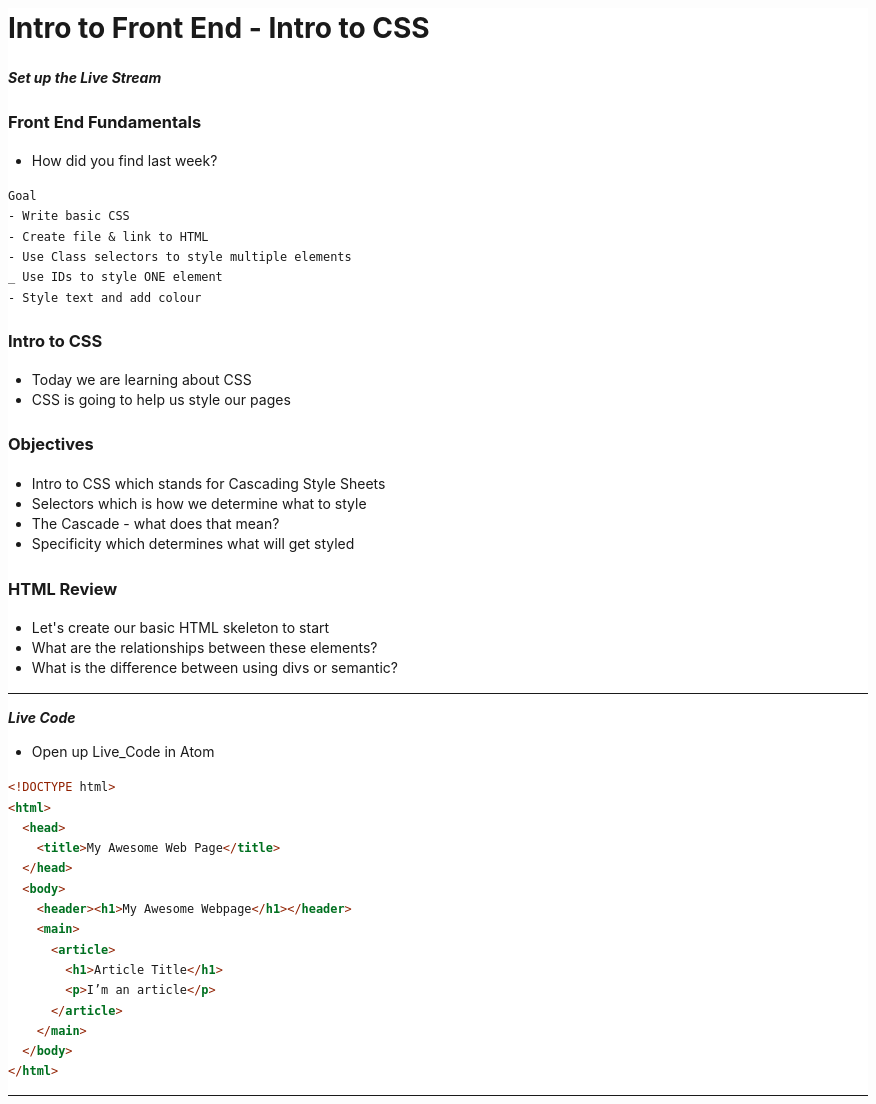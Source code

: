 # Intro to Front End - Intro to CSS

**_Set up the Live Stream_**

### Front End Fundamentals

- How did you find last week?

```
Goal
- Write basic CSS
- Create file & link to HTML
- Use Class selectors to style multiple elements
_ Use IDs to style ONE element
- Style text and add colour
```

### Intro to CSS

- Today we are learning about CSS
- CSS is going to help us style our pages

### Objectives

- Intro to CSS which stands for Cascading Style Sheets
- Selectors which is how we determine what to style
- The Cascade - what does that mean?
- Specificity which determines what will get styled

### HTML Review

- Let's create our basic HTML skeleton to start
- What are the relationships between these elements?
- What is the difference between using divs or semantic?

---

**_Live Code_**

- Open up Live_Code in Atom

```html
<!DOCTYPE html>
<html>
  <head>
    <title>My Awesome Web Page</title>
  </head>
  <body>
    <header><h1>My Awesome Webpage</h1></header>
    <main>
      <article>
        <h1>Article Title</h1>
        <p>I’m an article</p>
      </article>
    </main>
  </body>
</html>
```

---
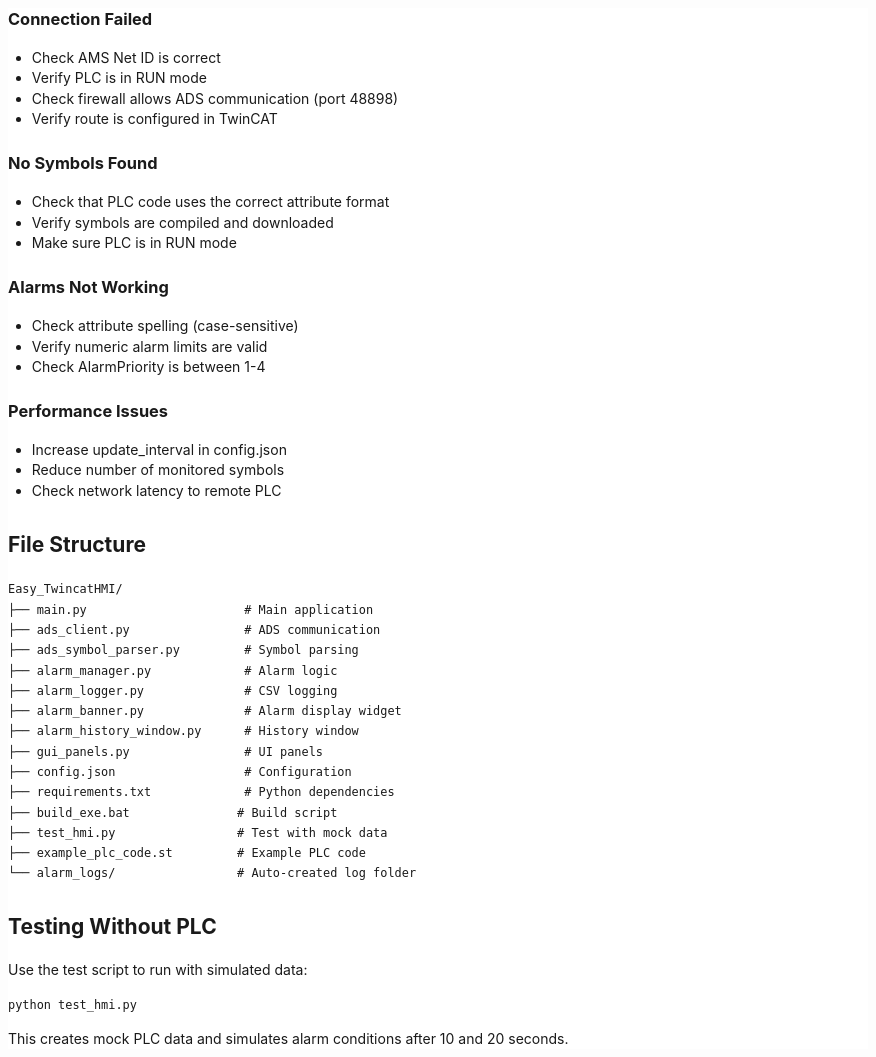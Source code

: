 ### Connection Failed
- Check AMS Net ID is correct
- Verify PLC is in RUN mode
- Check firewall allows ADS communication (port 48898)
- Verify route is configured in TwinCAT

### No Symbols Found
- Check that PLC code uses the correct attribute format
- Verify symbols are compiled and downloaded
- Make sure PLC is in RUN mode

### Alarms Not Working
- Check attribute spelling (case-sensitive)
- Verify numeric alarm limits are valid
- Check AlarmPriority is between 1-4

### Performance Issues
- Increase update_interval in config.json
- Reduce number of monitored symbols
- Check network latency to remote PLC

## File Structure

```
Easy_TwincatHMI/
├── main.py                      # Main application
├── ads_client.py                # ADS communication
├── ads_symbol_parser.py         # Symbol parsing
├── alarm_manager.py             # Alarm logic
├── alarm_logger.py              # CSV logging
├── alarm_banner.py              # Alarm display widget
├── alarm_history_window.py      # History window
├── gui_panels.py                # UI panels
├── config.json                  # Configuration
├── requirements.txt             # Python dependencies
├── build_exe.bat               # Build script
├── test_hmi.py                 # Test with mock data
├── example_plc_code.st         # Example PLC code
└── alarm_logs/                 # Auto-created log folder
```

## Testing Without PLC

Use the test script to run with simulated data:

```bash
python test_hmi.py
```

This creates mock PLC data and simulates alarm conditions after 10 and 20 seconds.

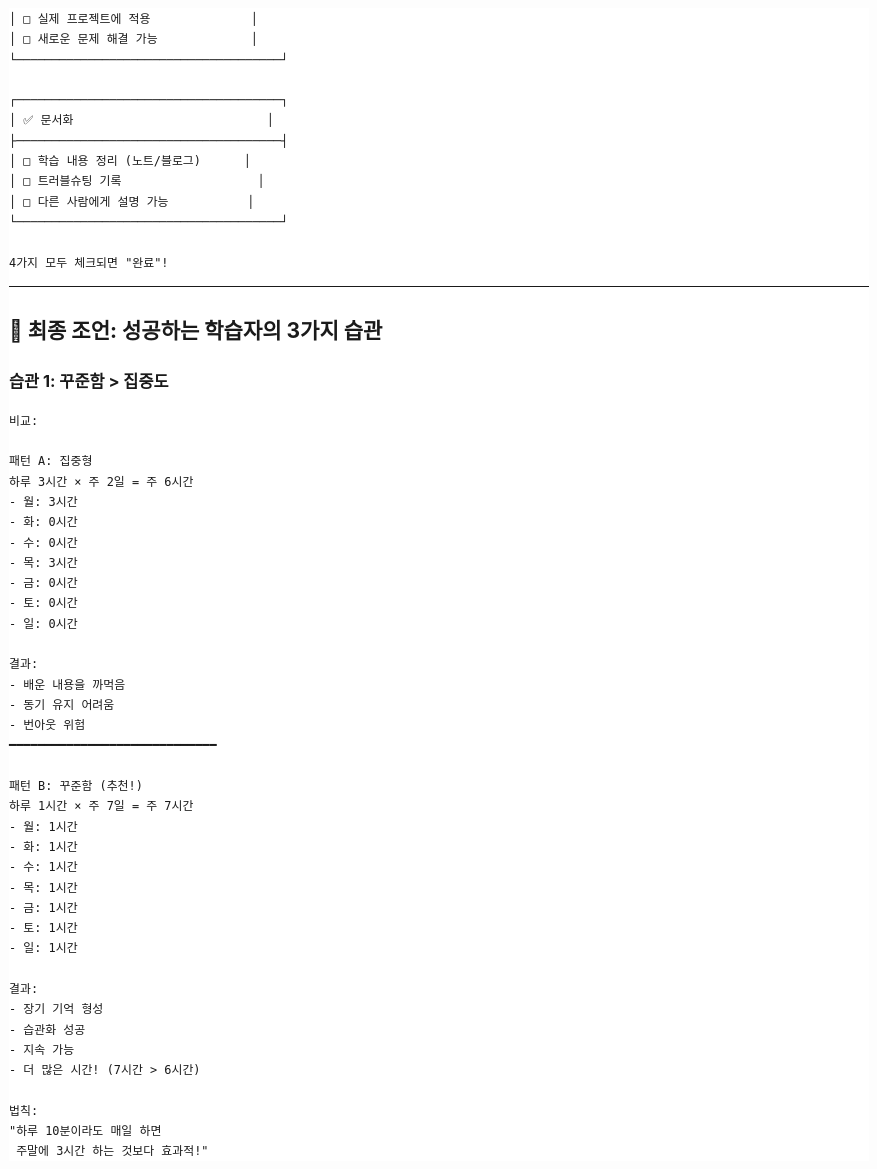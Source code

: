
 ```
│ □ 실제 프로젝트에 적용              │
│ □ 새로운 문제 해결 가능             │
└─────────────────────────────────────┘

┌─────────────────────────────────────┐
│ ✅ 문서화                           │
├─────────────────────────────────────┤
│ □ 학습 내용 정리 (노트/블로그)      │
│ □ 트러블슈팅 기록                   │
│ □ 다른 사람에게 설명 가능           │
└─────────────────────────────────────┘

4가지 모두 체크되면 "완료"!
```

---

## 💪 최종 조언: 성공하는 학습자의 3가지 습관

### 습관 1: 꾸준함 > 집중도

```
비교:

패턴 A: 집중형
하루 3시간 × 주 2일 = 주 6시간
- 월: 3시간
- 화: 0시간
- 수: 0시간
- 목: 3시간
- 금: 0시간
- 토: 0시간
- 일: 0시간

결과:
- 배운 내용을 까먹음
- 동기 유지 어려움
- 번아웃 위험
━━━━━━━━━━━━━━━━━━━━━━━━━━━━━

패턴 B: 꾸준함 (추천!)
하루 1시간 × 주 7일 = 주 7시간
- 월: 1시간
- 화: 1시간
- 수: 1시간
- 목: 1시간
- 금: 1시간
- 토: 1시간
- 일: 1시간

결과:
- 장기 기억 형성
- 습관화 성공
- 지속 가능
- 더 많은 시간! (7시간 > 6시간)

법칙:
"하루 10분이라도 매일 하면
 주말에 3시간 하는 것보다 효과적!"
```
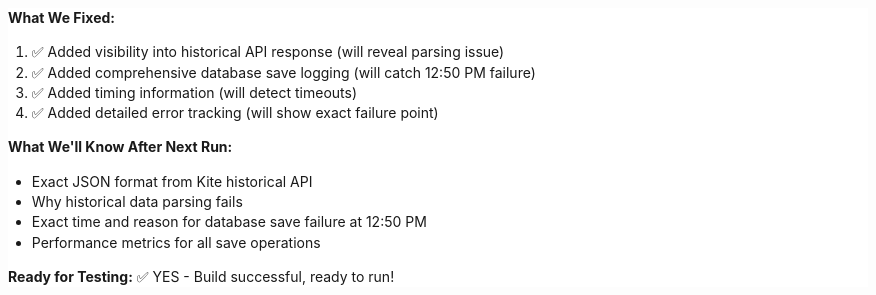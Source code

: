 **What We Fixed:**
1. ✅ Added visibility into historical API response (will reveal parsing issue)
2. ✅ Added comprehensive database save logging (will catch 12:50 PM failure)
3. ✅ Added timing information (will detect timeouts)
4. ✅ Added detailed error tracking (will show exact failure point)

**What We'll Know After Next Run:**
- Exact JSON format from Kite historical API
- Why historical data parsing fails
- Exact time and reason for database save failure at 12:50 PM
- Performance metrics for all save operations

**Ready for Testing:** ✅ YES - Build successful, ready to run!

####

(Task description): Only one part of the material above is wanted: the lines from the one with "## 💪 최종 조언: 성공하는 학습자의 3가지 습관" up to and including the one with "- Why historical data parsing fails". Please copy them exactly, pictures left out.

(Response below):
## 💪 최종 조언: 성공하는 학습자의 3가지 습관

### 습관 1: 꾸준함 > 집중도

```
비교:

패턴 A: 집중형
하루 3시간 × 주 2일 = 주 6시간
- 월: 3시간
- 화: 0시간
- 수: 0시간
- 목: 3시간
- 금: 0시간
- 토: 0시간
- 일: 0시간

결과:
- 배운 내용을 까먹음
- 동기 유지 어려움
- 번아웃 위험
━━━━━━━━━━━━━━━━━━━━━━━━━━━━━

패턴 B: 꾸준함 (추천!)
하루 1시간 × 주 7일 = 주 7시간
- 월: 1시간
- 화: 1시간
- 수: 1시간
- 목: 1시간
- 금: 1시간
- 토: 1시간
- 일: 1시간

결과:
- 장기 기억 형성
- 습관화 성공
- 지속 가능
- 더 많은 시간! (7시간 > 6시간)

법칙:
"하루 10분이라도 매일 하면
 주말에 3시간 하는 것보다 효과적!"
```
Source code

: **What We Fixed:**
1. ✅ Added visibility into historical API response (will reveal parsing issue)
2. ✅ Added comprehensive database save logging (will catch 12:50 PM failure)
3. ✅ Added timing information (will detect timeouts)
4. ✅ Added detailed error tracking (will show exact failure point)

**What We'll Know After Next Run:**
- Exact JSON format from Kite historical API
- Why historical data parsing fails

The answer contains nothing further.